Wednesday, September 26, 2012

Friends and Politics...



Well another four years have rolled around and it’s down to the wire with the Presidential election. Everyone is digging in their heels for their candidate, the guy who is going to make things better for all of us. We all want the same thing, to see our country grow and thrive. A chicken in every pot and a roof over everyone’s head. Prosperity. We want peace in the world and for countries with long standing, historical differences to get along, but ironically as friends, we can’t even get along. There is unfriending and blocking and distancing going on all over the social media because people cannot just agree to disagree. Few can respect another’s right to have their own opinion. It’s a shame.

Let me tell you about my Republican friends. As I look at my friend list I can tell you that they are intelligent people; passionate about their views; religious in their beliefs; compassionate and caring souls; well intentioned; and most of the time I forget they we are on opposite side of the political forum. As for my Democratic friends, they are equally intelligent, passionate and caring people who would drop whatever they are doing to help someone in need. When there is no election, you can hardly tell the two groups apart. But every four years we have to decide on a new leader and politics can be a very divisive force, if you let it.

In the 2008 election there was quite a bit of division among my friends. It was pretty bad. I am not one to censor anyone or tell them how or what they should believe. I don’t take politics personally, it’s just a subject to discuss and debate. Some people do take it personally to the point of giving up friends and arguing with loved ones. It makes no sense to me. But there is one experience I had in 2008 that I would like to tell you about.

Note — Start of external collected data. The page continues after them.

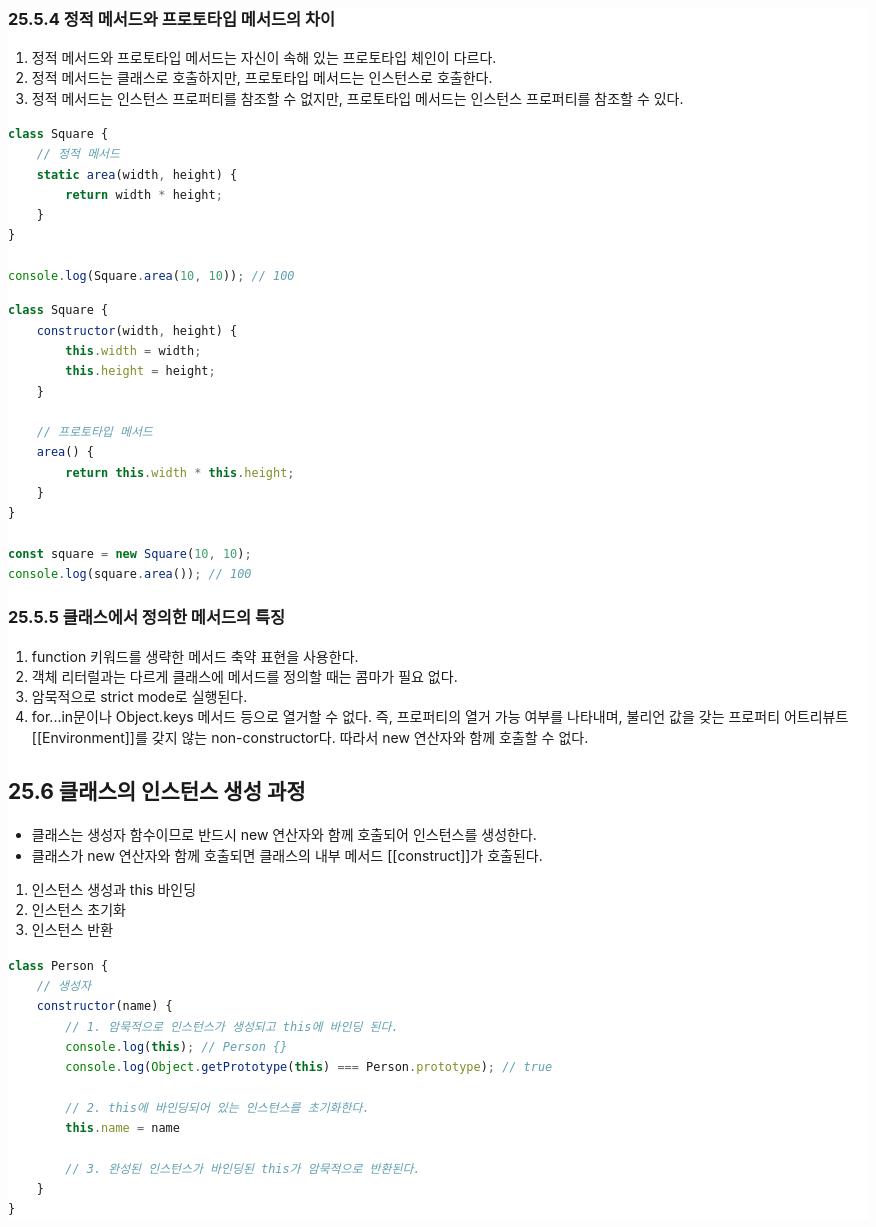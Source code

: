 ### 25.5.4 정적 메서드와 프로토타입 메서드의 차이

1. 정적 메서드와 프로토타입 메서드는 자신이 속해 있는 프로토타입 체인이 다르다.
2. 정적 메서드는 클래스로 호출하지만, 프로토타입 메서드는 인스턴스로 호출한다.
3. 정적 메서드는 인스턴스 프로퍼티를 참조할 수 없지만, 프로토타입 메서드는 인스턴스 프로퍼티를 참조할 수 있다.

```js
class Square {
    // 정적 메서드
    static area(width, height) {
        return width * height;
    }
}

console.log(Square.area(10, 10)); // 100
```

```js
class Square {
    constructor(width, height) {
        this.width = width;
        this.height = height;
    }

    // 프로토타입 메서드
    area() {
        return this.width * this.height;
    }
}

const square = new Square(10, 10);
console.log(square.area()); // 100
```

### 25.5.5 클래스에서 정의한 메서드의 특징

1. function 키워드를 생략한 메서드 축약 표현을 사용한다.
2. 객체 리터럴과는 다르게 클래스에 메서드를 정의할 때는 콤마가 필요 없다.
3. 암묵적으로 strict mode로 실행된다.
4. for...in문이나 Object.keys 메서드 등으로 열거할 수 없다. 즉, 프로퍼티의 열거 가능 여부를 나타내며, 불리언 값을 갖는 프로퍼티 어트리뷰트 [[Environment]]를 갖지 않는 non-constructor다. 따라서 new 연산자와 함께 호출할 수 없다.

## 25.6 클래스의 인스턴스 생성 과정

- 클래스는 생성자 함수이므로 반드시 new 연산자와 함께 호출되어 인스턴스를 생성한다.
- 클래스가 new 연산자와 함께 호출되면 클래스의 내부 메서드 [[construct]]가 호출된다.

1. 인스턴스 생성과 this 바인딩
2. 인스턴스 초기화
3. 인스턴스 반환

```js
class Person {
    // 생성자
    constructor(name) {
        // 1. 암묵적으로 인스턴스가 생성되고 this에 바인딩 된다.
        console.log(this); // Person {}
        console.log(Object.getPrototype(this) === Person.prototype); // true

        // 2. this에 바인딩되어 있는 인스턴스를 초기화한다.
        this.name = name

        // 3. 완성된 인스턴스가 바인딩된 this가 암묵적으로 반환된다.
    }
}
```
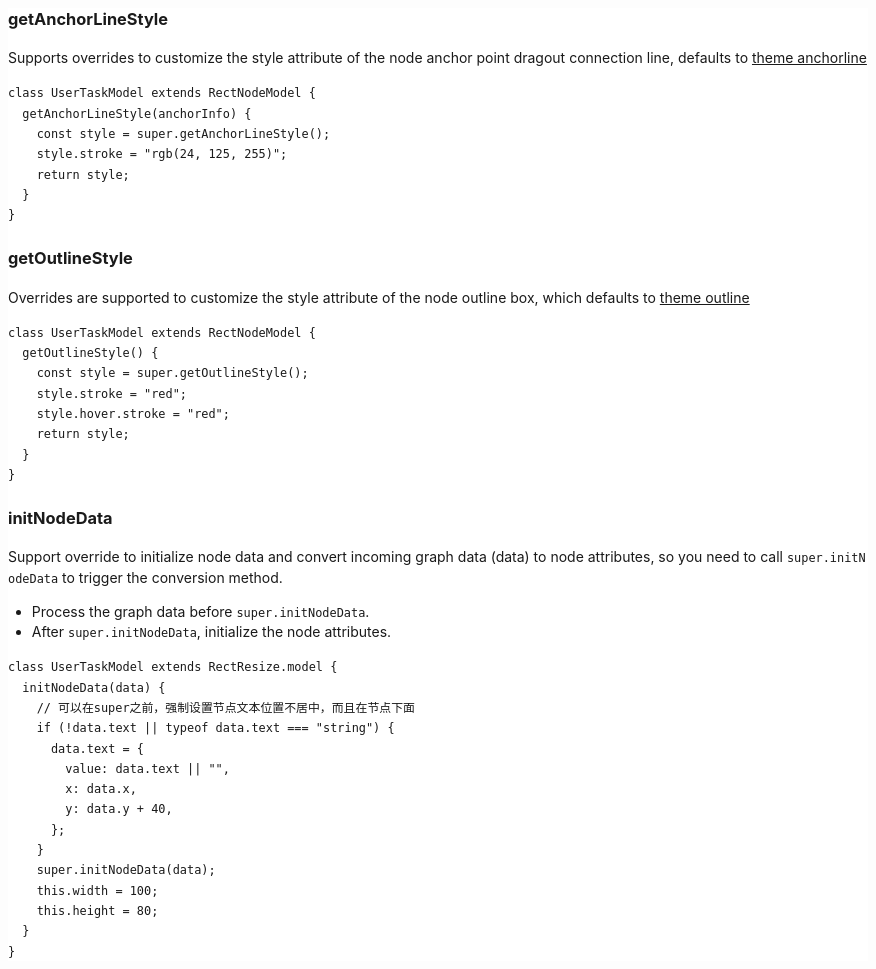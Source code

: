 ### getAnchorLineStyle

Supports overrides to customize the style attribute of the node anchor point dragout connection
line, defaults to [theme anchorline](theme.en.md#anchorline)

```tsx | pure
class UserTaskModel extends RectNodeModel {
  getAnchorLineStyle(anchorInfo) {
    const style = super.getAnchorLineStyle();
    style.stroke = "rgb(24, 125, 255)";
    return style;
  }
}
```

### getOutlineStyle

Overrides are supported to customize the style attribute of the node outline box, which defaults
to [theme outline](theme.en.md#outline)

```tsx | pure
class UserTaskModel extends RectNodeModel {
  getOutlineStyle() {
    const style = super.getOutlineStyle();
    style.stroke = "red";
    style.hover.stroke = "red";
    return style;
  }
}
```

### initNodeData

Support override to initialize node data and convert incoming graph data (data) to node attributes,
so you need to call `super.initNodeData` to trigger the conversion method.

- Process the graph data before `super.initNodeData`.
- After `super.initNodeData`, initialize the node attributes.

```tsx | pure
class UserTaskModel extends RectResize.model {
  initNodeData(data) {
    // 可以在super之前，强制设置节点文本位置不居中，而且在节点下面
    if (!data.text || typeof data.text === "string") {
      data.text = {
        value: data.text || "",
        x: data.x,
        y: data.y + 40,
      };
    }
    super.initNodeData(data);
    this.width = 100;
    this.height = 80;
  }
}
```
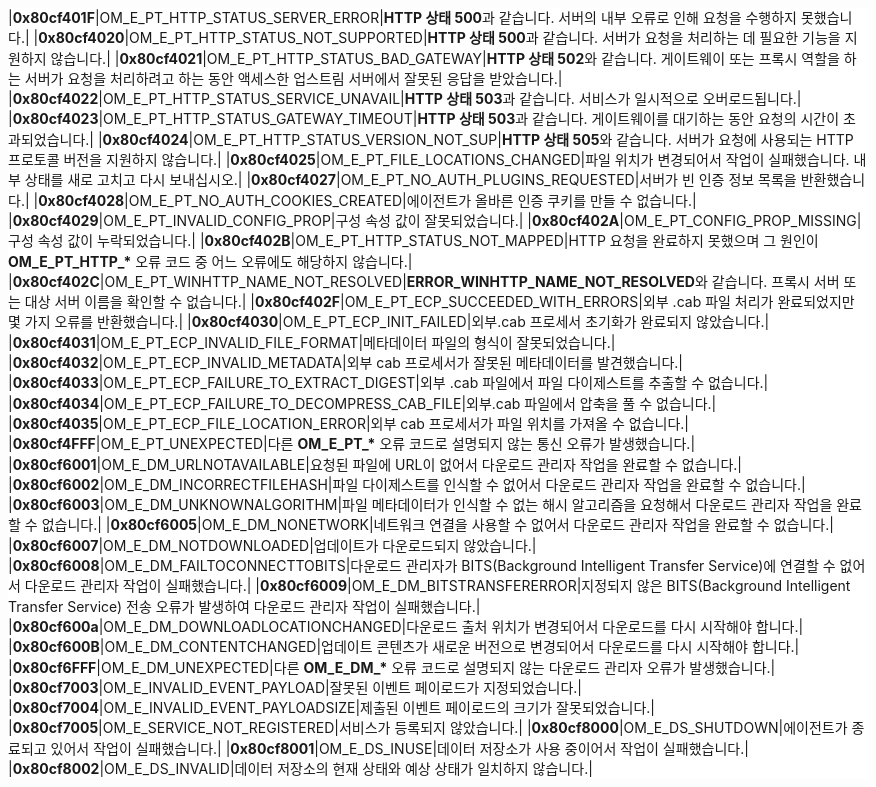 |**0x80cf401F**|OM_E_PT_HTTP_STATUS_SERVER_ERROR|**HTTP 상태 500**과 같습니다. 서버의 내부 오류로 인해 요청을 수행하지 못했습니다.|
|**0x80cf4020**|OM_E_PT_HTTP_STATUS_NOT_SUPPORTED|**HTTP 상태 500**과 같습니다. 서버가 요청을 처리하는 데 필요한 기능을 지원하지 않습니다.|
|**0x80cf4021**|OM_E_PT_HTTP_STATUS_BAD_GATEWAY|**HTTP 상태 502**와 같습니다. 게이트웨이 또는 프록시 역할을 하는 서버가 요청을 처리하려고 하는 동안 액세스한 업스트림 서버에서 잘못된 응답을 받았습니다.|
|**0x80cf4022**|OM_E_PT_HTTP_STATUS_SERVICE_UNAVAIL|**HTTP 상태 503**과 같습니다. 서비스가 일시적으로 오버로드됩니다.|
|**0x80cf4023**|OM_E_PT_HTTP_STATUS_GATEWAY_TIMEOUT|**HTTP 상태 503**과 같습니다. 게이트웨이를 대기하는 동안 요청의 시간이 초과되었습니다.|
|**0x80cf4024**|OM_E_PT_HTTP_STATUS_VERSION_NOT_SUP|**HTTP 상태 505**와 같습니다. 서버가 요청에 사용되는 HTTP 프로토콜 버전을 지원하지 않습니다.|
|**0x80cf4025**|OM_E_PT_FILE_LOCATIONS_CHANGED|파일 위치가 변경되어서 작업이 실패했습니다. 내부 상태를 새로 고치고 다시 보내십시오.|
|**0x80cf4027**|OM_E_PT_NO_AUTH_PLUGINS_REQUESTED|서버가 빈 인증 정보 목록을 반환했습니다.|
|**0x80cf4028**|OM_E_PT_NO_AUTH_COOKIES_CREATED|에이전트가 올바른 인증 쿠키를 만들 수 없습니다.|
|**0x80cf4029**|OM_E_PT_INVALID_CONFIG_PROP|구성 속성 값이 잘못되었습니다.|
|**0x80cf402A**|OM_E_PT_CONFIG_PROP_MISSING|구성 속성 값이 누락되었습니다.|
|**0x80cf402B**|OM_E_PT_HTTP_STATUS_NOT_MAPPED|HTTP 요청을 완료하지 못했으며 그 원인이 **OM_E_PT_HTTP_&#42;** 오류 코드 중 어느 오류에도 해당하지 않습니다.|
|**0x80cf402C**|OM_E_PT_WINHTTP_NAME_NOT_RESOLVED|**ERROR_WINHTTP_NAME_NOT_RESOLVED**와 같습니다. 프록시 서버 또는 대상 서버 이름을 확인할 수 없습니다.|
|**0x80cf402F**|OM_E_PT_ECP_SUCCEEDED_WITH_ERRORS|외부 .cab 파일 처리가 완료되었지만 몇 가지 오류를 반환했습니다.|
|**0x80cf4030**|OM_E_PT_ECP_INIT_FAILED|외부.cab 프로세서 초기화가 완료되지 않았습니다.|
|**0x80cf4031**|OM_E_PT_ECP_INVALID_FILE_FORMAT|메타데이터 파일의 형식이 잘못되었습니다.|
|**0x80cf4032**|OM_E_PT_ECP_INVALID_METADATA|외부 cab 프로세서가 잘못된 메타데이터를 발견했습니다.|
|**0x80cf4033**|OM_E_PT_ECP_FAILURE_TO_EXTRACT_DIGEST|외부 .cab 파일에서 파일 다이제스트를 추출할 수 없습니다.|
|**0x80cf4034**|OM_E_PT_ECP_FAILURE_TO_DECOMPRESS_CAB_FILE|외부.cab 파일에서 압축을 풀 수 없습니다.|
|**0x80cf4035**|OM_E_PT_ECP_FILE_LOCATION_ERROR|외부 cab 프로세서가 파일 위치를 가져올 수 없습니다.|
|**0x80cf4FFF**|OM_E_PT_UNEXPECTED|다른 **OM_E_PT_&#42;** 오류 코드로 설명되지 않는 통신 오류가 발생했습니다.|
|**0x80cf6001**|OM_E_DM_URLNOTAVAILABLE|요청된 파일에 URL이 없어서 다운로드 관리자 작업을 완료할 수 없습니다.|
|**0x80cf6002**|OM_E_DM_INCORRECTFILEHASH|파일 다이제스트를 인식할 수 없어서 다운로드 관리자 작업을 완료할 수 없습니다.|
|**0x80cf6003**|OM_E_DM_UNKNOWNALGORITHM|파일 메타데이터가 인식할 수 없는 해시 알고리즘을 요청해서 다운로드 관리자 작업을 완료할 수 없습니다.|
|**0x80cf6005**|OM_E_DM_NONETWORK|네트워크 연결을 사용할 수 없어서 다운로드 관리자 작업을 완료할 수 없습니다.|
|**0x80cf6007**|OM_E_DM_NOTDOWNLOADED|업데이트가 다운로드되지 않았습니다.|
|**0x80cf6008**|OM_E_DM_FAILTOCONNECTTOBITS|다운로드 관리자가 BITS(Background Intelligent Transfer Service)에 연결할 수 없어서 다운로드 관리자 작업이 실패했습니다.|
|**0x80cf6009**|OM_E_DM_BITSTRANSFERERROR|지정되지 않은 BITS(Background Intelligent Transfer Service) 전송 오류가 발생하여 다운로드 관리자 작업이 실패했습니다.|
|**0x80cf600a**|OM_E_DM_DOWNLOADLOCATIONCHANGED|다운로드 출처 위치가 변경되어서 다운로드를 다시 시작해야 합니다.|
|**0x80cf600B**|OM_E_DM_CONTENTCHANGED|업데이트 콘텐츠가 새로운 버전으로 변경되어서 다운로드를 다시 시작해야 합니다.|
|**0x80cf6FFF**|OM_E_DM_UNEXPECTED|다른 **OM_E_DM_&#42;** 오류 코드로 설명되지 않는 다운로드 관리자 오류가 발생했습니다.|
|**0x80cf7003**|OM_E_INVALID_EVENT_PAYLOAD|잘못된 이벤트 페이로드가 지정되었습니다.|
|**0x80cf7004**|OM_E_INVALID_EVENT_PAYLOADSIZE|제출된 이벤트 페이로드의 크기가 잘못되었습니다.|
|**0x80cf7005**|OM_E_SERVICE_NOT_REGISTERED|서비스가 등록되지 않았습니다.|
|**0x80cf8000**|OM_E_DS_SHUTDOWN|에이전트가 종료되고 있어서 작업이 실패했습니다.|
|**0x80cf8001**|OM_E_DS_INUSE|데이터 저장소가 사용 중이어서 작업이 실패했습니다.|
|**0x80cf8002**|OM_E_DS_INVALID|데이터 저장소의 현재 상태와 예상 상태가 일치하지 않습니다.|
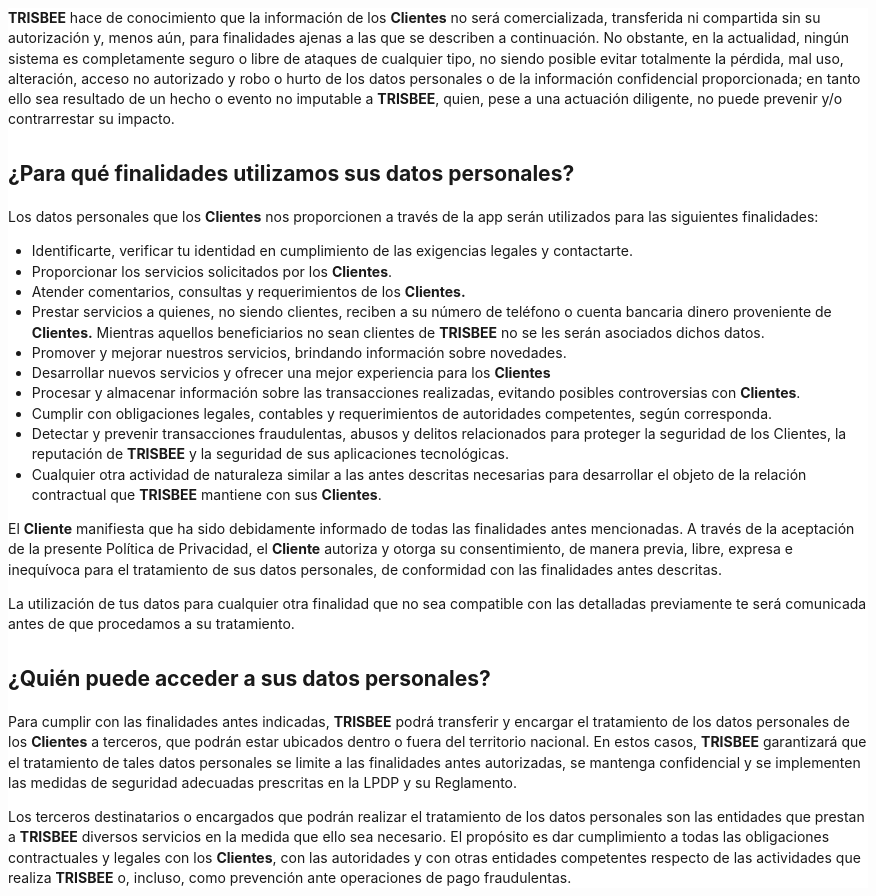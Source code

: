 **TRISBEE** hace de conocimiento que la información de los **Clientes** no será comercializada, transferida ni compartida sin su autorización y, menos aún, para finalidades ajenas a las que se describen a continuación. No obstante, en la actualidad, ningún sistema es completamente seguro o libre de ataques de cualquier tipo, no siendo posible evitar totalmente la pérdida, mal uso, alteración, acceso no autorizado y robo o hurto de los datos personales o de la información confidencial proporcionada; en tanto ello sea resultado de un hecho o evento no imputable a **TRISBEE**, quien, pese a una actuación diligente, no puede prevenir y/o contrarrestar su impacto.

¿Para qué finalidades utilizamos sus datos personales?
------------------------------------------------------

Los datos personales que los **Clientes** nos proporcionen a través de la app serán utilizados para las siguientes finalidades:

*   Identificarte, verificar tu identidad en cumplimiento de las exigencias legales y contactarte.
*   Proporcionar los servicios solicitados por los **Clientes**.
*   Atender comentarios, consultas y requerimientos de los **Clientes.**
*   Prestar servicios a quienes, no siendo clientes, reciben a su número de teléfono o cuenta bancaria dinero proveniente de **Clientes.** Mientras aquellos beneficiarios no sean clientes de **TRISBEE** no se les serán asociados dichos datos.
*   Promover y mejorar nuestros servicios, brindando información sobre novedades.
*   Desarrollar nuevos servicios y ofrecer una mejor experiencia para los **Clientes**
*   Procesar y almacenar información sobre las transacciones realizadas, evitando posibles controversias con **Clientes**.
*   Cumplir con obligaciones legales, contables y requerimientos de autoridades competentes, según corresponda.
*   Detectar y prevenir transacciones fraudulentas, abusos y delitos relacionados para proteger la seguridad de los Clientes, la reputación de **TRISBEE** y la seguridad de sus aplicaciones tecnológicas.
*   Cualquier otra actividad de naturaleza similar a las antes descritas necesarias para desarrollar el objeto de la relación contractual que **TRISBEE** mantiene con sus **Clientes**.

El **Cliente** manifiesta que ha sido debidamente informado de todas las finalidades antes mencionadas. A través de la aceptación de la presente Política de Privacidad, el **Cliente** autoriza y otorga su consentimiento, de manera previa, libre, expresa e inequívoca para el tratamiento de sus datos personales, de conformidad con las finalidades antes descritas.

La utilización de tus datos para cualquier otra finalidad que no sea compatible con las detalladas previamente te será comunicada antes de que procedamos a su tratamiento.

¿Quién puede acceder a sus datos personales?
--------------------------------------------

Para cumplir con las finalidades antes indicadas, **TRISBEE** podrá transferir y encargar el tratamiento de los datos personales de los **Clientes** a terceros, que podrán estar ubicados dentro o fuera del territorio nacional. En estos casos, **TRISBEE** garantizará que el tratamiento de tales datos personales se limite a las finalidades antes autorizadas, se mantenga confidencial y se implementen las medidas de seguridad adecuadas prescritas en la LPDP y su Reglamento.

Los terceros destinatarios o encargados que podrán realizar el tratamiento de los datos personales son las entidades que prestan a **TRISBEE** diversos servicios en la medida que ello sea necesario. El propósito es dar cumplimiento a todas las obligaciones contractuales y legales con los **Clientes**, con las autoridades y con otras entidades competentes respecto de las actividades que realiza **TRISBEE** o, incluso, como prevención ante operaciones de pago fraudulentas.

Back in May, 2008 I had a friend that I had met online in a forum designed to discuss American Idol. I was new to the forum, she was not. Someone there insulted her daughter in vulgar terms and no one in the forum would come to her aid or defense, but I did. I had two daughters that were around her daughter’s age and I knew how hurt she was. From that point on, we became friends. We chatted everyday. We even met in the city when she came for a visit with her daughter. I brought my daughters and we all had dinner. Then the election rolled around. We didn’t see eye to eye on anything, but I just took it for granted that it wouldn’t impact the friendship at all. So, when she mentioned that she was having some difficulty getting financial aid for her daughter’s last year of college, I immediately began doing research trying to find viable options for her. As I was scouring the internet for solutions to her problem, she was trying to organize “a posse” of our mutual friends to confront me about my political views. One Monday morning she appears online and types I need to talk to you. I am thinking it’s about her financial situation regarding tuition and I was prepared to help. But no, it had nothing to do with that. She had been sending out literally hundreds of emails over the weekend, trying to get people to join forces with her over my political views and posts. To say I was blindsided is to put it mildly. She aggressively ranted in IM, and I sat quietly, taking it all in. My brain could not comprehend what was happening. I was hurt, disappointed and angry. I felt totally betrayed. But, I didn’t lash out. I sat and thought about it. I questioned a couple of people to be sure I had come to the right conclusions about what had transpired. I felt like a fool. All the while I was trying to help her, she was trying to throw me under the bus with other friends; how does someone do this who calls you a friend? I thought about it for about four days. The trust was shattered, so what was left of the “friendship?” I decided to write her a long email telling her exactly what I thought of her. I told her that her definition of friendship and my definition were very different. I terminated the relationship, but really it never existed. She wasn’t who I thought she was, she was a real backstabber. She totally disregarded every good thing about me and focused 100% on my political views. To her that was all that mattered.

Politics addresses some very important issues that we all care about. We all have the same goal in mind, we want the same outcome for the country and its citizens. We just have different ideas of how to achieve these goals. In the end, no matter how each of us votes, it isn’t going to change who gets elected, is it? I live in a state that always votes democratic. If I lived in a swing state, my husband’s vote would cancel mine out. Either way, I have no significant impact on the election. How many of us do? Is it worth losing good friends over it? Is it worth creating hard feelings between loved ones? For me the answer is a clear and simple: no. Relationships should be built on what we have in common and not destroyed by our differences. Elections come and go. Good friends are hard to find and keep. If you have them, cherish them. And, may the best man win.